Referring now to block 808, in one embodiment, the scoring module 104 may use the above-mentioned neural network-based SVM classifier to generate the supplier efficiency score (also listed in column 602 in FIGS. 6-7). The SVM classifier may not only process the supply efficiency feature-specific attributes shown in FIG. 5, but also may process the exemplary content shown at block 809—such as, for example, the production and/or warehousing capacity of the supplier, the transportation capability of the supplier, the proximity of the supplier's location from which the product (in the MRP 107) may be supplied to the business entity requesting the product (here, the buyer or manufacturer associated with the MRP 107), and so on. Based on the evaluation of all such information from one or more sources (online and/or off-line), the scoring module 104 may generate the supplier efficiency score 808. In case of the block 811, in one embodiment, the scoring module 104 may use the Bayesian network-based forecasting and scoring to generate the supplier change flexibility score (or, simply, the “flexibility score” in column 602 in FIGS. 6-7). The Bayesian network may not only process the supplier change flexibility feature-specific attributes shown in FIG. 5, but also may process the exemplary content shown at block 812—such as, for example, the supplier's ability to ship a product shipment through air, road, and water transport; the supplier's capability to fulfill a product order sent to the supplier on an ad-hoc (or last-minute) basis; and so on. Based on the evaluation of such information from one or more sources (online and/or off-line), the scoring module 104 may generate the supplier change flexibility score 811.

In the context of block 814, in one embodiment, the scoring module 104 may use the linear regression based scoring to generate the cost score (also listed in column 602 in FIGS. 6-7). The linear regression model may not only process the supplier cost feature-specific attributes shown in FIG. 5, but also may process the exemplary content shown at block 815—such as, for example, the historical pricing and cost quoted by the supplier on past orders of the same product from the current buyer or the historical pricing quoted to other buyers in the marketplace (if such information is available), any flexible payment options (such as, for example, payment after 60 days, or payment over three equal installments over six months, and the like) available from the supplier (currently or in the past), and so on.
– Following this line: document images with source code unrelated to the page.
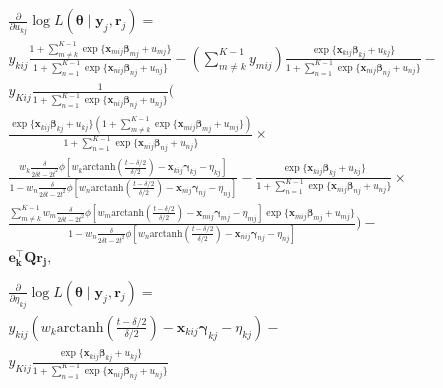 \documentclass[12pt, %
               openright, %
               oneside, %
               a4paper, %
               chapter=TITLE, %
               section=TITLE, %
               brazil,
               english %
]{abntex2}
\begin{document}
\begin{apendicesenv}
\begin{align*}
  &\frac{\partial}{\partial u_{kj}}
    \log L(\bm{\theta}\mid\bm{y}_{j}, \bm{r}_{j}) =\\
  &y_{kij}\frac{1 +
    \sum_{m \neq k}^{K-1}\exp\{\bm{x}_{mij}\bm{\beta}_{mj} + u_{mj}\}
    }{1 +
    \sum_{n = 1}^{K-1}\exp\{\bm{x}_{nij}\bm{\beta}_{nj} + u_{nj}\}} -
    \left(\sum_{m \neq k}^{K-1} y_{mij}\right)
    \frac{\exp\{\bm{x}_{kij}\bm{\beta}_{kj} + u_{kj}\}
    }{1 +
    \sum_{n = 1}^{K-1}\exp\{\bm{x}_{nij}\bm{\beta}_{nj} + u_{nj}\}}-\\
  &y_{Kij}\frac{1}{1 +
    \sum_{n = 1}^{K-1}\exp\{\bm{x}_{nij}\bm{\beta}_{nj} + u_{nj}\}
    }\Bigg(\\
  &\frac{\exp\{\bm{x}_{kij}\bm{\beta}_{kj} + u_{kj}\}
    \left(1 +
    \sum_{m \neq k}^{K-1}\exp\{\bm{x}_{mij}\bm{\beta}_{mj} + u_{mj}\}
    \right)}{
    1 + \sum_{n = 1}^{K-1}\exp\{\bm{x}_{nij}\bm{\beta}_{nj} + u_{nj}\}
    }\times\\
  &\frac{w_{k}\frac{\delta}{2\delta t - 2t^{2}}
    \phi[w_{k}\text{arctanh}\left(\frac{t-\delta/2}{\delta/2}\right)
    - \bm{x}_{kij}\bm{\gamma}_{kj} - \eta_{kj}
    ]}{1 - w_{n}\frac{\delta}{2\delta t - 2t^{2}}
    \phi[w_{n}\text{arctanh}\left(\frac{t-\delta/2}{\delta/2}\right)
    - \bm{x}_{nij}\bm{\gamma}_{nj} - \eta_{nj}]} -
    \frac{\exp\{\bm{x}_{kij}\bm{\beta}_{kj} + u_{kj}\}}{
    1 + \sum_{n = 1}^{K-1}\exp\{\bm{x}_{nij}\bm{\beta}_{nj} + u_{nj}\}}
    \times\\
  &\frac{
    \sum_{m \neq k}^{K-1}
    w_{m}\frac{\delta}{2\delta t - 2t^{2}}
    \phi[w_{m}\text{arctanh}\left(\frac{t-\delta/2}{\delta/2}\right)
    - \bm{x}_{mij}\bm{\gamma}_{mj} - \eta_{mj}]
    \exp\{\bm{x}_{mij}\bm{\beta}_{mj} + u_{mj}\}}{
    1 - w_{n}\frac{\delta}{2\delta t - 2t^{2}}
    \phi[w_{n}\text{arctanh}\left(\frac{t-\delta/2}{\delta/2}\right)
    - \bm{x}_{nij}\bm{\gamma}_{nj} - \eta_{nj}]}\Bigg) -\\
  &\bm{e_{k}^{\top}Qr_{j}},\\
  \\
  &\frac{\partial}{\partial \eta_{kj}}
  \log L(\bm{\theta}\mid\bm{y}_{j}, \bm{r}_{j}) =\\
  &y_{kij} (w_{k}\text{arctanh}\left(\frac{t-\delta/2}{\delta/2}\right)
    - \bm{x}_{kij}\bm{\gamma}_{kj} - \eta_{kj}) -\\
  &y_{Kij}\frac{\exp\{\bm{x}_{kij}\bm{\beta}_{kj} + u_{kj}\}
    }{1 + \sum_{n = 1}^{K-1}\exp\{\bm{x}_{nij}\bm{\beta}_{nj} + u_{nj}\}}

\end{align*}
\end{apendicesenv}
\end{document}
Based on the evaluation of such information from different sources (online and off-line), the scoring module 104 may generate the cost score 814.

For the time score at block 817, in one embodiment, the scoring module 104 may use the above-mentioned linear regression model to analyze the supplier's delivery behavior to generate the supplier-specific time score (also listed in column 602 in FIGS. 6-7). In one embodiment, the linear regression model also may address any data related to part shortage variations. For example, in case of certain products, the buyer may have experienced in the past (or may experience in the future) shortages of parts or product replacements for the products received from the supplier. Variations in such shortages over a specific period may be considered for analysis. The linear regression model may not only process the time feature-specific attributes shown in FIG. 5, but also may process the exemplary content shown at block 818—such as, for example, the historical delivery timings of the supplier for the past shipments (if any), any part shortages or variations in the supply of replacement parts and the timings of supplier's responses to ameliorate such shortages/variations, and so on. Based on the evaluation of such timing-related information from one or more sources (online and/or off-line), the scoring module 104 may generate the time score 817.

Referring now to block 820, in one embodiment, the scoring module 104 may use the earlier-mentioned neural network-based SVM classifier to generate the risk score (also listed in column 602 in FIGS. 6-7). The SVM classifier may not only process the risks feature-specific attributes shown in FIG. 5, but also may process the exemplary content shown at block 821—such as, for example, a measurement of the supplier's prior delivery record against its commitment (for example, as to the product quantity or quality), the percentage of products from the supplier with defective quality, and so on. Based on the evaluation of all such information from one or more sources (online and/or off-line), the scoring module 104 may generate the supplier-specific risk score 820.

The score generation shown in FIG. 8 may be carried out for each supplier under consideration for the MRP 107. As noted, in some embodiments, all product-specific suppliers grouped at block 802 may be evaluated and scored in this manner. The block 111 in FIG. 8 represents all feature-specific scores for a supplier. Such scores for all suppliers under consideration for the MRP 107 may be input to the TAM generator 105, as indicated by arrow 823 in FIG. 8 (and also shown in FIG. 10). The eventual allocation of TAM percentage to a pre-defined number of top-ranked suppliers as per certain embodiments is discussed later with reference to FIG. 10.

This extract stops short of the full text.